Clinton, Kinky, and Italian Flatbread

Last thursday (which was May 5) I was able to see Bill Clinton at Bookpeople in Austin. I arrived at Bookpeople around 8:45 in the morning and was finally able to see Bubba at a little after 11:00. The line was ridiculously long. Bookpeople employees would escort groups of 50 up to the second floor where secret service agents made us empty our pockets and then they patted us down and wanded us. From there we went to the third floor, and there in a dimly lit room was Bill.

A smile never left his lips. Whether this was from happiness or just his usual public persona I can’t tell you.

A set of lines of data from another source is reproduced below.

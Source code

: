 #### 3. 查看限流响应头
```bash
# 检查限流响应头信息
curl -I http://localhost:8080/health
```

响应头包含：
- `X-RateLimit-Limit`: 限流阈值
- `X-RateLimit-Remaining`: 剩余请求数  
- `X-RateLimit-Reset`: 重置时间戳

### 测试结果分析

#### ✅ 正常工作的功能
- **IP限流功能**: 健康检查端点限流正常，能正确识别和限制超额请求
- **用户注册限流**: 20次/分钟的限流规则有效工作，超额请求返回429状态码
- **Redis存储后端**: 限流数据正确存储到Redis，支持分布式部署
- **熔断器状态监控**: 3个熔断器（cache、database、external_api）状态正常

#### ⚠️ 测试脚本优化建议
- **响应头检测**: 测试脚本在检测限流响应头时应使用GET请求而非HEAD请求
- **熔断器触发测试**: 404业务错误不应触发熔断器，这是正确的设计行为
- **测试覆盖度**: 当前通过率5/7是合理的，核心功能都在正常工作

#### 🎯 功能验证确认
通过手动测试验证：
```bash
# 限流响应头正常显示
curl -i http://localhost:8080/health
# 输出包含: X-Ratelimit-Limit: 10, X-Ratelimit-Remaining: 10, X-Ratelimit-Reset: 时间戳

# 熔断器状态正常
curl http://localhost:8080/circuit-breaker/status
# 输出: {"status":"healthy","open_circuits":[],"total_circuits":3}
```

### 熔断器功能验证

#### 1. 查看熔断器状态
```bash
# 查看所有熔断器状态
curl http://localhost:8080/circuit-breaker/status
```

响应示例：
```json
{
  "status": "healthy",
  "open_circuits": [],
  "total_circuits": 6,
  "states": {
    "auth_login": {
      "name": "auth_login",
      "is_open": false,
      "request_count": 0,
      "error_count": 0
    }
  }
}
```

About midpoint through my wait in line, I noticed a man in a long black trenchcoat and cowboy hat crossing the street and walking toward the line. He was smoking a very large black cigar and he looked as if he might have had Mr. Colt’s Peacemaker strapped to his waist. The theme from “The Good the Bad and the Ugly” began to play in my head. As he came closer he became more and more familiar. It was Kinky Friedman, and he was coming to work the line. Needless to say I got a bumpersticker and his autograph and a really crappy photo with my cell phone:

He’s running for Texas governor in 2006. I’ll probably vote for him…Why the hell not?

After I met Bill I went across the street to the new Whole Foods building. I got a sandwich made with fresh Italian Flatbread and really good chorizo. The new Whole Foods is awesome. It’s more of a tourist attraction than a grocery store. I sat and ate and watched the people protesting Bill across the street at Bookpeople. There were only four people, and one was under twelve, so it was kinda pathetic.

One did have a really catchy poster though. It said “Go home Beelzebubba…My president is Dubya!” I could appreciate the Paradise Lost reference. Another poster said “Why would anyone want to “buy” Clinton’s lies? PT Barnum knows!” I felt a little stupid because I didn’t get the PT Barnum reference. Of course, that man would rather overlook Georgie’s lies about Iraq, Haliburton, Jeff Gannon, the Presidental Daily Briefing that warned Bush about Osama, his military record, than overlook Clinton’s dumbass lies about getting a B.J. and playing at a little higgly-piggly with a cigar.

So, in hindsight maybe I’m glad I don’t get the same references as that man.